Par Jean-Paul Pollin
La pandémie de Covid-19 et la crise en Ukraine poussent les Etats européens à la dépense et l’endettement. Pour faire face à la situation, faut-il réviser les règles budgétaires en Europe ? Difficile, selon Jean-Paul Pollin, tant est forte l’opposition entre les conceptions de l’Union et les intérêts nationaux.
On se souvient qu’avant même la mise en place de l’euro, la nécessité de règles budgétaires s’appliquant aux pays membres de l’Union monétaire avait été reconnue, discutée, puis actée dans le Traité de Maastricht. Cela se justifiait par l’accroissement de l’interdépendance entre les économies partenaires résultant de la suppression des variations de change et de l’augmentation attendue des échanges commerciaux et des mouvements de capitaux.
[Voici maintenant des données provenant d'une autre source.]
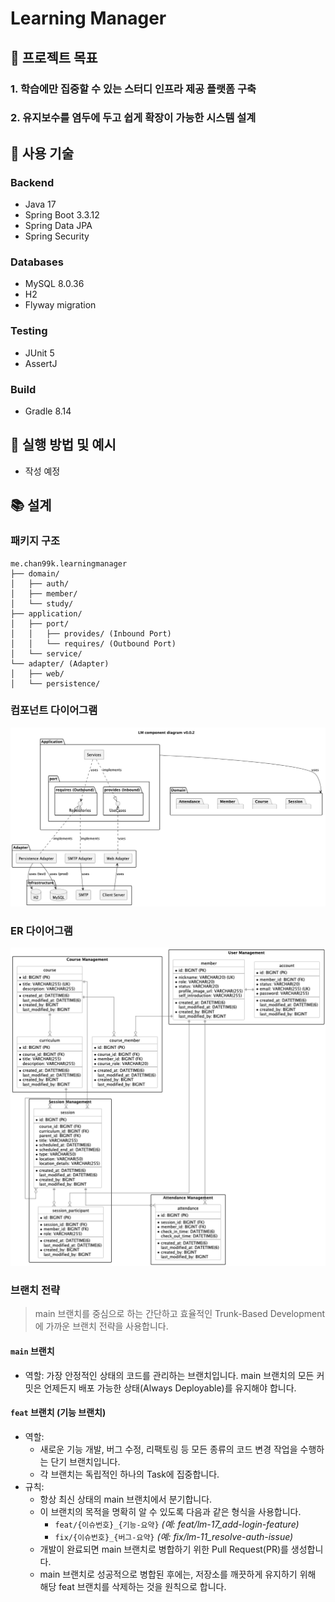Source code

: # Learning Manager




## 🎯 프로젝트 목표
### 1. 학습에만 집중할 수 있는 스터디 인프라 제공 플랫폼 구축

### 2. 유지보수를 염두에 두고 쉽게 확장이 가능한 시스템 설계 

## 🧩 사용 기술

### Backend

- Java 17
- Spring Boot 3.3.12
- Spring Data JPA
- Spring Security

### Databases

- MySQL 8.0.36
- H2
- Flyway migration

### Testing

- JUnit 5
- AssertJ

### Build

- Gradle 8.14

## 📝 실행 방법 및 예시
- 작성 예정

## 📚 설계

### 패키지 구조

```plaintext
me.chan99k.learningmanager
├── domain/
│   ├── auth/
│   ├── member/
│   └── study/
├── application/
│   ├── port/
│   │   ├── provides/ (Inbound Port)
│   │   └── requires/ (Outbound Port)
│   └── service/
└── adapter/ (Adapter)
│   ├── web/
│   └── persistence/
```

### 컴포넌트 다이어그램

![components_v0_0_2.png](docs/components_v0_0_2.png)


### ER 다이어그램

![erd_v0_0_2.png](docs/erd_v0_0_2.png)



### 브랜치 전략
> main 브랜치를 중심으로 하는 간단하고 효율적인 Trunk-Based Development에 가까운 브랜치 전략을 사용합니다. 

#### `main` 브랜치

* 역할: 가장 안정적인 상태의 코드를 관리하는 브랜치입니다. main 브랜치의 모든 커밋은 언제든지 배포 가능한 상태(Always Deployable)를 유지해야 합니다.


#### `feat` 브랜치 (기능 브랜치)

* 역할: 
  * 새로운 기능 개발, 버그 수정, 리팩토링 등 모든 종류의 코드 변경 작업을 수행하는 단기 브랜치입니다. 
  * 각 브랜치는 독립적인 하나의 Task에 집중합니다.
* 규칙:
    *  항상 최신 상태의 main 브랜치에서 분기합니다.
    * 이 브랜치의 목적을 명확히 알 수 있도록 다음과 같은 형식을 사용합니다.
        * `feat/{이슈번호}_{기능-요약}` _(예: feat/lm-17_add-login-feature)_
        * `fix/{이슈번호}_{버그-요약}` _(예: fix/lm-11_resolve-auth-issue)_
    * 개발이 완료되면 main 브랜치로 병합하기 위한 Pull Request(PR)를 생성합니다.
    *  main 브랜치로 성공적으로 병합된 후에는, 저장소를 깨끗하게 유지하기 위해 해당 feat 브랜치를 삭제하는 것을 원칙으로 합니다.
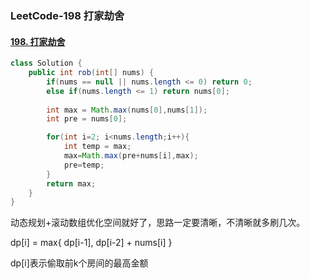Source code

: ### LeetCode-198 打家劫舍

#### [198. 打家劫舍](https://leetcode-cn.com/problems/house-robber/)

```java
class Solution {
    public int rob(int[] nums) {
        if(nums == null || nums.length <= 0) return 0;
        else if(nums.length <= 1) return nums[0];
    
        int max = Math.max(nums[0],nums[1]);
        int pre = nums[0];

        for(int i=2; i<nums.length;i++){
            int temp = max;
            max=Math.max(pre+nums[i],max);
            pre=temp;
        }
        return max;
    }
}
```

动态规划+滚动数组优化空间就好了，思路一定要清晰，不清晰就多刷几次。

dp[i] = max{ dp[i-1], dp[i-2] + nums[i] }

dp[i]表示偷取前k个房间的最高金额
Il devait donc s’ensuivre de plus fortes externalités entre les décisions de politiques économiques, notamment budgétaires, c’està-dire que ces décisions devaient avoir une plus forte incidence sur la situation des autres membres de la zone.
Par exemple, une impulsion budgétaire dans un pays était susceptible d’affecter, plus que par le passé, la conjoncture dans le reste de l’Union ; ou encore, une dérive de l’endettement public dans un pays pouvait, en suscitant des doutes sur sa solvabilité, mettre en question la solidité de la monnaie commune, entraîner sa dépréciation, faire monter les taux d’intérêt, etc.
Dans un système où chaque pays gardait la souveraineté de la majeure partie de ses politiques économiques et sociales, et où le budget fédéral était quasiment inexistant, il fallait instituer des règles budgétaires pour limiter la portée des externalités en question. Mais les règles qui ont été retenues (les seuils de 3% du PIB pour les déficits et de 60% pour les taux d’endettement) étaient sans véritables fondements, trop uniformes et trop rigides.
Elles se sont révélées nocives lors des crises successives que la zone a traversées depuis sa naissance et qui ont nécessité une utilisation aussi forte qu’imprévue des politiques budgétaires.
Celles-ci sont même devenues l’outil privilégié de régulation conjoncturelle au fur et à mesure que la faiblesse des taux d’intérêt et d’inflation paralysait l’action de la politique monétaire commune. Dans ces conditions, la montée des déficits et des taux d’endettement, à des niveaux inattendus, ont rendu caduques les règles adoptées.